- [WHAT IS EXPECTED]
The lines from the top of the records below through the one containing "sorted-papers = site.data.camera_ready.papers" are to be transcribed exactly, and nothing else is to be added.

- [DATA PROVIDED]
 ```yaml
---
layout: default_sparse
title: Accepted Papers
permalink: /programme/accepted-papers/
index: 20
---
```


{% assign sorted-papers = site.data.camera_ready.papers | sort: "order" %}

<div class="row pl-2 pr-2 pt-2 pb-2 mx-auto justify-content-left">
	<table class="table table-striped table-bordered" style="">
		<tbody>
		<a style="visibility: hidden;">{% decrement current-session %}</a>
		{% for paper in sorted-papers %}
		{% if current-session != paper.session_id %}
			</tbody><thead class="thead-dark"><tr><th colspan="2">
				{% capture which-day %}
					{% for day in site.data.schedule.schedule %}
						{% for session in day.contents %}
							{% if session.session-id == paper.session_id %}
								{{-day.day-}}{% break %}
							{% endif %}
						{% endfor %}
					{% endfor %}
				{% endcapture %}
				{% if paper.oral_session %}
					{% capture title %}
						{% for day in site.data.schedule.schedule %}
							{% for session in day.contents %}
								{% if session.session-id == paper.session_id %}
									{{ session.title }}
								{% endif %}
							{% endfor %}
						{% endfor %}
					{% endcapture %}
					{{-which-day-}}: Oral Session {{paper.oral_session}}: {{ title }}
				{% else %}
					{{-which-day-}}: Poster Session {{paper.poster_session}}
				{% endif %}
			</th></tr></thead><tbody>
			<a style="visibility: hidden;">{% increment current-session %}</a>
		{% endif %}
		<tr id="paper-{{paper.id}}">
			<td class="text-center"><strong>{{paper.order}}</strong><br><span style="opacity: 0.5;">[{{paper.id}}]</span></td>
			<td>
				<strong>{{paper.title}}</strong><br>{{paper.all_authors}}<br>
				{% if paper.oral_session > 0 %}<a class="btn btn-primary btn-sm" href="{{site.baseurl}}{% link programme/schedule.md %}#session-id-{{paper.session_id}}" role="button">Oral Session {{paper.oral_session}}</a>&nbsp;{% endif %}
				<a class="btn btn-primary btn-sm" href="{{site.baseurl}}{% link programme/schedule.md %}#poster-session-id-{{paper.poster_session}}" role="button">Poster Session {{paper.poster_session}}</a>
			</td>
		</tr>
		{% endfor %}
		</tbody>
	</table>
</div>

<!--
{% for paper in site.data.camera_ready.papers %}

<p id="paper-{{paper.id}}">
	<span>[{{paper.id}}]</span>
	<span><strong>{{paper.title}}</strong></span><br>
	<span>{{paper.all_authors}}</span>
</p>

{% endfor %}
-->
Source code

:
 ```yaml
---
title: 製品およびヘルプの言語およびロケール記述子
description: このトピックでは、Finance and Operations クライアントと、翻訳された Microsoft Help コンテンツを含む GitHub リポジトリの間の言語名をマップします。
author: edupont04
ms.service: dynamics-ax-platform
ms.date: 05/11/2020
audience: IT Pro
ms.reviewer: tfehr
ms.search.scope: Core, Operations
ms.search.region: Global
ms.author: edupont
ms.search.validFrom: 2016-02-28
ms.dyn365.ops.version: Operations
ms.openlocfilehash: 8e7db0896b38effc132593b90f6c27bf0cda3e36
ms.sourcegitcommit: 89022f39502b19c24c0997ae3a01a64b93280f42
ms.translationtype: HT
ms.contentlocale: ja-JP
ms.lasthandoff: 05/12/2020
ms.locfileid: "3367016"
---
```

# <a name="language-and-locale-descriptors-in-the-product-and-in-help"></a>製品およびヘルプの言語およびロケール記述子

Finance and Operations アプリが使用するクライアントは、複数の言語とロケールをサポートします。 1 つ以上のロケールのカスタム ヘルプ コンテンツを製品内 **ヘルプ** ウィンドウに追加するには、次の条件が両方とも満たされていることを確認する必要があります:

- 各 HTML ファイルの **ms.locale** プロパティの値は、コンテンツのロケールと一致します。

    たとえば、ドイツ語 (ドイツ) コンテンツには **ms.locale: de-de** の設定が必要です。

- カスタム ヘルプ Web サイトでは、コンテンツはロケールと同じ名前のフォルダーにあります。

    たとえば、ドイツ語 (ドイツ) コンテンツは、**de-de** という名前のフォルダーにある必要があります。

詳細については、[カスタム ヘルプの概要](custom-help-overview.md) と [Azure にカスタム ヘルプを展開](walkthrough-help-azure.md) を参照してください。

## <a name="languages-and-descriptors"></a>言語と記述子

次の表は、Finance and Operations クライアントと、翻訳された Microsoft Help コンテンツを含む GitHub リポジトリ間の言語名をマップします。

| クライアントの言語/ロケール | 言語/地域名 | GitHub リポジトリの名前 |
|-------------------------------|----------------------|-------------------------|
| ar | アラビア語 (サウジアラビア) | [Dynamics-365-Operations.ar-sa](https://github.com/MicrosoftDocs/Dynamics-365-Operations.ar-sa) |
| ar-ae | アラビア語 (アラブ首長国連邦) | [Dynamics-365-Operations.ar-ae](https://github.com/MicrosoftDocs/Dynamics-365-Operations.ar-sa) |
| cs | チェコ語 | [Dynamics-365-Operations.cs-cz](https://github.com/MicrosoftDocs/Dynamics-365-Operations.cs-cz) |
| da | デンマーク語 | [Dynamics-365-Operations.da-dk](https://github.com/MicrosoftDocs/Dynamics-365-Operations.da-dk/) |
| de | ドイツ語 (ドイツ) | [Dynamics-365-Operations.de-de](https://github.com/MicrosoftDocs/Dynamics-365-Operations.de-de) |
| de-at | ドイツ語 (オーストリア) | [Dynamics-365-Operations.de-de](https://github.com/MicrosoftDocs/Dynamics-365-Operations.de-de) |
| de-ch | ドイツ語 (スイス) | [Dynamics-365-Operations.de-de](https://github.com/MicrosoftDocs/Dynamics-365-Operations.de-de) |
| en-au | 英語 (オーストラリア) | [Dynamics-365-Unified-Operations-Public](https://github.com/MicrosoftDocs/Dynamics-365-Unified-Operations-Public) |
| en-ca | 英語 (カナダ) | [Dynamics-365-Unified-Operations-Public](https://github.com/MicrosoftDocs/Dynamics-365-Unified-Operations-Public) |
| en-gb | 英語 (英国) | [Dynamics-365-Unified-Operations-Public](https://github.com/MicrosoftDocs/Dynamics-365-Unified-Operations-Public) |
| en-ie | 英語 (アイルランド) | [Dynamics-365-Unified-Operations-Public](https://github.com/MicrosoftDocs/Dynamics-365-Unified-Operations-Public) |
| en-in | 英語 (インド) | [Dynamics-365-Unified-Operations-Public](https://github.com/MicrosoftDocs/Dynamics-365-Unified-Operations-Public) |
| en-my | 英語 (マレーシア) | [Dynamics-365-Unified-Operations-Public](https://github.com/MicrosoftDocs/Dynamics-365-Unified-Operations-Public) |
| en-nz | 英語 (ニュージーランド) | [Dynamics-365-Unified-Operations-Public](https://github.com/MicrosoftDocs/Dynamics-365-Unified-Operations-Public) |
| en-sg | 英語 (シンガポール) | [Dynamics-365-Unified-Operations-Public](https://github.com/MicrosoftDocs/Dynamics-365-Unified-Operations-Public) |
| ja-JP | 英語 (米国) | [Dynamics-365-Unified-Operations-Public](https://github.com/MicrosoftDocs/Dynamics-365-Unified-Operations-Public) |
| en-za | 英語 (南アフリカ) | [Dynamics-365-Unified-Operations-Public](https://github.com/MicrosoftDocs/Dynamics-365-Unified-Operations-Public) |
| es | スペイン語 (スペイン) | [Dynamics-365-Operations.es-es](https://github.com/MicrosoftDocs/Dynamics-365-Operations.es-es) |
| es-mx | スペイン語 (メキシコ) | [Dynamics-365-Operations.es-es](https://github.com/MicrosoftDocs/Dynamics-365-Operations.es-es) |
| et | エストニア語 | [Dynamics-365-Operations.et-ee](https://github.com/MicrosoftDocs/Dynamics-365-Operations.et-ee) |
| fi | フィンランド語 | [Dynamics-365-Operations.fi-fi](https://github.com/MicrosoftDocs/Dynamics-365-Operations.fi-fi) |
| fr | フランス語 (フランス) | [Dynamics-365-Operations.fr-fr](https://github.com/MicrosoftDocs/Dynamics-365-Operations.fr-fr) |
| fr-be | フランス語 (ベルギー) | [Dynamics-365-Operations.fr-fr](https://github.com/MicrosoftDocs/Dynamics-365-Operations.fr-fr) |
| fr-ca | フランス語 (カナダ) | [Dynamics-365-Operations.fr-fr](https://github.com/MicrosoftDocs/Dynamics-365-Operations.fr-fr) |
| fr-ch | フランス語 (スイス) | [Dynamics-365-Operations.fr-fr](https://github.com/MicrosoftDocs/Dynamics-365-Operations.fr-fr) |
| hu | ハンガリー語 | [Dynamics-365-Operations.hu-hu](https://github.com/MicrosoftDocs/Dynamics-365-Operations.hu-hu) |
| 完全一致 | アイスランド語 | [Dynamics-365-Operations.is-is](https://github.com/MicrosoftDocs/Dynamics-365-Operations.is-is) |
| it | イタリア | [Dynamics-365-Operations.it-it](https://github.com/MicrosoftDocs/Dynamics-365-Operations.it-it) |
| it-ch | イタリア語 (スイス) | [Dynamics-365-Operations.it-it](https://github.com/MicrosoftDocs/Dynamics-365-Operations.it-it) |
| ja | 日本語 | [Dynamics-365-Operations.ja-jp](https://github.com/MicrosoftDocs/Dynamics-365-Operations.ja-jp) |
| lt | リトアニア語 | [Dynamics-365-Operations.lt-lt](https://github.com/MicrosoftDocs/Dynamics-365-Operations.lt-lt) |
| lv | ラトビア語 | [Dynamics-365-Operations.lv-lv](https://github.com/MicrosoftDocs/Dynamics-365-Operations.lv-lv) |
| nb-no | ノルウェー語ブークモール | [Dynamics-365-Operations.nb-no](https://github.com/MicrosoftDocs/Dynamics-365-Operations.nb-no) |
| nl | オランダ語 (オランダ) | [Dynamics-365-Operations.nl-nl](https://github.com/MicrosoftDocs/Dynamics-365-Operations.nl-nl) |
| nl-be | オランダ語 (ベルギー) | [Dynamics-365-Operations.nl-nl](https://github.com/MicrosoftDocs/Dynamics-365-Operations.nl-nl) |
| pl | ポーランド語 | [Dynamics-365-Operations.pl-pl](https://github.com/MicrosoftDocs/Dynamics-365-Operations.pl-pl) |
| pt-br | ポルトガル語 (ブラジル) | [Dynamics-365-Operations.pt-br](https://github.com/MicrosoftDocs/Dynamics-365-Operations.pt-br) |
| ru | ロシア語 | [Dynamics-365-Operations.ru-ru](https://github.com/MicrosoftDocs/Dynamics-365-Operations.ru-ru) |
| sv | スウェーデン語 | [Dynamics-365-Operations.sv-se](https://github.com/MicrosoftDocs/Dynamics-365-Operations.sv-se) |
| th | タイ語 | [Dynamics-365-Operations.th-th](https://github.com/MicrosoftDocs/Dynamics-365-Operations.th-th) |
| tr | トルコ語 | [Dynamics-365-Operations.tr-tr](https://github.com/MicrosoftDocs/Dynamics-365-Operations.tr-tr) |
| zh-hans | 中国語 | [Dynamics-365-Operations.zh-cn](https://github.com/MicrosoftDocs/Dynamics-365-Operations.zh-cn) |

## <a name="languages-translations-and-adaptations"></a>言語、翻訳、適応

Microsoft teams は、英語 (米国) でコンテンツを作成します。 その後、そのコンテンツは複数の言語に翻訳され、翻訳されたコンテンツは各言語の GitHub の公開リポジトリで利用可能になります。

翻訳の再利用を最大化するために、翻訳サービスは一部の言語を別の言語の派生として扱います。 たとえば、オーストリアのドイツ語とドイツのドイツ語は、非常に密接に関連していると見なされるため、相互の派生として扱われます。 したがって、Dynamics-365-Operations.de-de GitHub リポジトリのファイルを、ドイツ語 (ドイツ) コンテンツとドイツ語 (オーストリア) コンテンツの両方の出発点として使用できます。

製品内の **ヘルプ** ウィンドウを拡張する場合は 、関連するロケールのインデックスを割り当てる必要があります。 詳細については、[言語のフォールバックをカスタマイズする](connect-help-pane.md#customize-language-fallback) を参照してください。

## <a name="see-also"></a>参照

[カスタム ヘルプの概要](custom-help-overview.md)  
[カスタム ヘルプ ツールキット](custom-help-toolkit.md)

- [RESULT]
 ```yaml
---
layout: default_sparse
title: Accepted Papers
permalink: /programme/accepted-papers/
index: 20
---
```


{% assign sorted-papers = site.data.camera_ready.papers | sort: "order" %}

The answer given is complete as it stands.